Los diputados socialistas han adaptado la redacción a cada departamento de la Generalitat Valenciana para evitar que se introduzcan principios discriminatorios. Así, en el caso de los Servicios Sociales, Familia e Infancia, plantean que se apruebe un texto que recoge que se aplicarán las políticas “evitando la introducción de criterios de prioridad nacional, por resultar contrarios a los principios constitucionales de igualdad y prohibición de discriminación, a la libertad de acceso y concurrencia y a la prohibición de establecer diferencias de trato fundadas exclusivamente en la nacionalidad”. También que se recoja, entre los objetivos de la conselleria que dirige Elena Albalat, “impedir la utilización de la prioridad nacional como criterio de acceso, selección, valoración o adjudicación en los contratos, subvenciones, ayudas, convenios y demás actuaciones de la Conselleria”.
En el caso de Sanidad, se plantea un refuerzo de los servicios públicos, “garantizando la atención sanitaria a todas las personas que viven en la Comunitat Valenciana y evitando cualquier retroceso en derechos sanitarios que pueda generar exclusión, desigualdad o riesgos para la salud colectiva”, además de implantar programas de mediación intercultural sanitaria, traducción, alfabetización en salud y acompañamiento administrativo en departamentos de salud con mayor diversidad poblacional.

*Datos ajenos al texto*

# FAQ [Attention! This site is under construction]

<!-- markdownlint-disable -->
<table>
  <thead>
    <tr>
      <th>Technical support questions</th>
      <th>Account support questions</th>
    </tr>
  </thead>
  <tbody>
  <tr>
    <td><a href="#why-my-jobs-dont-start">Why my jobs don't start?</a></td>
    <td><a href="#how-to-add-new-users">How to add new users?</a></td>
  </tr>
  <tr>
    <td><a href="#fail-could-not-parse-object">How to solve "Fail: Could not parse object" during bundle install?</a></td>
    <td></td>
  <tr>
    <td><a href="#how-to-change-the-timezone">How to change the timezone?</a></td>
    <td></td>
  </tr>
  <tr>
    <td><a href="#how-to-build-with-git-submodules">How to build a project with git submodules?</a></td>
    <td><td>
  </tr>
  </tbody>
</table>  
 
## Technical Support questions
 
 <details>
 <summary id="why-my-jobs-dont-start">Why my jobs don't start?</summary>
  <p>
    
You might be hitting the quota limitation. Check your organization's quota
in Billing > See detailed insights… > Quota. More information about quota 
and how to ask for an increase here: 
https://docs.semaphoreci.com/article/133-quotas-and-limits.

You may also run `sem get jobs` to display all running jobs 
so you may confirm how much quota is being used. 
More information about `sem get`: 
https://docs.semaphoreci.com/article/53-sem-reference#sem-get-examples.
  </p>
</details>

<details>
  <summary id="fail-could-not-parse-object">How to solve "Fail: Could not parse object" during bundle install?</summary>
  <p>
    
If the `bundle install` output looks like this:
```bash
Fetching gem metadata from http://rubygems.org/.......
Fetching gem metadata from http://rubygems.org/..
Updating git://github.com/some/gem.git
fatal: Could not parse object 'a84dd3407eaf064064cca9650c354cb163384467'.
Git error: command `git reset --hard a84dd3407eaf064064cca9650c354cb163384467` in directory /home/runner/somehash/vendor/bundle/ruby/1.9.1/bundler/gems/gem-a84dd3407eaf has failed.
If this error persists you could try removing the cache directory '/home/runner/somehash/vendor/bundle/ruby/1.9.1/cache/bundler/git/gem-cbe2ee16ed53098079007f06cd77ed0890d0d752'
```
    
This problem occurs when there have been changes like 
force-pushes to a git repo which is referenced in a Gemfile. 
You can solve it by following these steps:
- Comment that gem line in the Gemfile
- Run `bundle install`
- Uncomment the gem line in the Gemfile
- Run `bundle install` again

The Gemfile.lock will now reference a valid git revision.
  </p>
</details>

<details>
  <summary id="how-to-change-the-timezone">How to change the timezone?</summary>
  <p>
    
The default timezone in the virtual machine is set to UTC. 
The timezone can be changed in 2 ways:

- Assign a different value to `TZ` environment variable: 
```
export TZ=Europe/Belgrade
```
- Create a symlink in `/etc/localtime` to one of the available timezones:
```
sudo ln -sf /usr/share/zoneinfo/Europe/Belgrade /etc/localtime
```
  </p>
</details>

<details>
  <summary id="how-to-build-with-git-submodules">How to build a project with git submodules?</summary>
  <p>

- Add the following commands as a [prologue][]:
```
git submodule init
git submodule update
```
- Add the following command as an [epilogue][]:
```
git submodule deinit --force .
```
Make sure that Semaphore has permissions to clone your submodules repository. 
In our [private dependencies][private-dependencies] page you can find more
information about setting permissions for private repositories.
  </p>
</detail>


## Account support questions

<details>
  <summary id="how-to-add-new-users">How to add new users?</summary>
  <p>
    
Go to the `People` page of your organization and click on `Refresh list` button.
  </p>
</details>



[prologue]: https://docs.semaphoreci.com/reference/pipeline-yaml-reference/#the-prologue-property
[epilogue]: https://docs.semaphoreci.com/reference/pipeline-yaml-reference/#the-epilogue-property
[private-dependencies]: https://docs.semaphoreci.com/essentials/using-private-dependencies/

El objetivo es evitar que las personas migrantes queden fuera de la atención sanitaria, tanto por acción discriminatoria directa como por barreras socioculturales o lingüísticas.

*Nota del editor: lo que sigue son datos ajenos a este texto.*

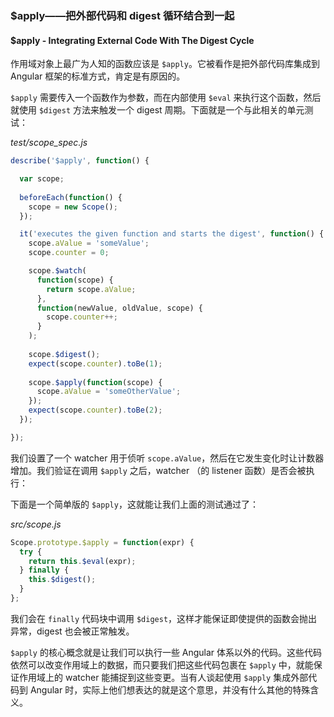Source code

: ### $apply——把外部代码和 digest 循环结合到一起
#### $apply - Integrating External Code With The Digest Cycle

作用域对象上最广为人知的函数应该是 `$apply`。它被看作是把外部代码库集成到 Angular 框架的标准方式，肯定是有原因的。

`$apply` 需要传入一个函数作为参数，而在内部使用 `$eval` 来执行这个函数，然后就使用 `$digest` 方法来触发一个 digest 周期。下面就是一个与此相关的单元测试：

_test/scope_spec.js_

```js
describe('$apply', function() {

  var scope;
  
  beforeEach(function() {
    scope = new Scope();
  });

  it('executes the given function and starts the digest', function() {
    scope.aValue = 'someValue';
    scope.counter = 0;

    scope.$watch(
      function(scope) {
        return scope.aValue;
      },
      function(newValue, oldValue, scope) {
        scope.counter++;
      }
    );
    
    scope.$digest();
    expect(scope.counter).toBe(1);
    
    scope.$apply(function(scope) {
      scope.aValue = 'someOtherValue';
    });
    expect(scope.counter).toBe(2);
  });

});
```

我们设置了一个 watcher 用于侦听 `scope.aValue`，然后在它发生变化时让计数器增加。我们验证在调用 `$apply` 之后，watcher （的 listener 函数）是否会被执行：

下面是一个简单版的 `$apply`，这就能让我们上面的测试通过了：

_src/scope.js_

```js
Scope.prototype.$apply = function(expr) {
  try {
    return this.$eval(expr);
  } finally {
    this.$digest();
  }
};
```

我们会在 `finally` 代码块中调用 `$digest`，这样才能保证即使提供的函数会抛出异常，digest 也会被正常触发。

`$apply` 的核心概念就是让我们可以执行一些 Angular 体系以外的代码。这些代码依然可以改变作用域上的数据，而只要我们把这些代码包裹在 `$apply` 中，就能保证作用域上的 watcher 能捕捉到这些变更。当有人谈起使用 `$apply` 集成外部代码到 Angular 时，实际上他们想表达的就是这个意思，并没有什么其他的特殊含义。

Sanidad, departamento que gestiona Marciano Gómez, es una de las carteras que más preocupa a los socialistas, con especial foco en la aceleración de las externalizaciones y derivaciones a centros privados, una privatización del servicio encubierta bajo un plan de choque. El grupo que dirige José Muñoz ha presentado en las Corts una enmienda al articulado de la ley de Presupuestos que añade que, en el informe mensual sobre las derivaciones a la sanidad privada, se refleje cuánto se paga a cada centro por las pruebas e intervenciones quirúrgicas que se realicen, especificando para cada una de las entidades el tipo de servicios o pruebas externalizadas.

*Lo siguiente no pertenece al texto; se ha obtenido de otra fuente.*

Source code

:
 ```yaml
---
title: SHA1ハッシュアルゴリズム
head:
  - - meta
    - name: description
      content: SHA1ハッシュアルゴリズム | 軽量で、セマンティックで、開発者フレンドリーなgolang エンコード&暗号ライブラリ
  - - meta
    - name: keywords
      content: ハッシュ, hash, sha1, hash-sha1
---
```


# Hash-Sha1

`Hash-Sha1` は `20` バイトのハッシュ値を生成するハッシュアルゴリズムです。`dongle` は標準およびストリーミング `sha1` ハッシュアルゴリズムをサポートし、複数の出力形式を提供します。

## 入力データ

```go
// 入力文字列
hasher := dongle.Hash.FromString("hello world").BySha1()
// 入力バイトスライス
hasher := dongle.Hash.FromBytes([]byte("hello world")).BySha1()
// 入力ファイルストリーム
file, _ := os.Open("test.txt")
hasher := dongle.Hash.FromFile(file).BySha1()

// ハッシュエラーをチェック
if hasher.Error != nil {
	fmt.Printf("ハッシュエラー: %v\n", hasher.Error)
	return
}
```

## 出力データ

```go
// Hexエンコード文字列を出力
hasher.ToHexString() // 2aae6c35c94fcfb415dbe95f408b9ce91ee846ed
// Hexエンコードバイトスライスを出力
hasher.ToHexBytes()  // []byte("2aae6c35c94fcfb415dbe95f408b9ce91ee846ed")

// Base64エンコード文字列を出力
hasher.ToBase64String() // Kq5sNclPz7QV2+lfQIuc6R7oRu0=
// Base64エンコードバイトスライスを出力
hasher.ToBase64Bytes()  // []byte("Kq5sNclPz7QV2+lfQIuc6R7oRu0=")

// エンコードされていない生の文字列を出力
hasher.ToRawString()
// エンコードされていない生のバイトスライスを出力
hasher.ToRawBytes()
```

A renglón seguido, en el mismo artículo, el PSPV pide que la Intervención General de la Generalitat realice un informe específico sobre la externalización de servicios y pruebas sanitarias durante el ejercicio de 2025 y, a partir de ese año, con carácter anual, “a fin de garantizar que la derivación a empresas y entidades de la sanidad privada responde a los principios de eficacia, eficiencia y optimización de los recursos públicos disponibles, sin incurrir en riesgo de infrautilización”. Si se acepta la medida, el informe deberá ser remitido a los grupos parlamentarios y publicado en el portal de transparencia.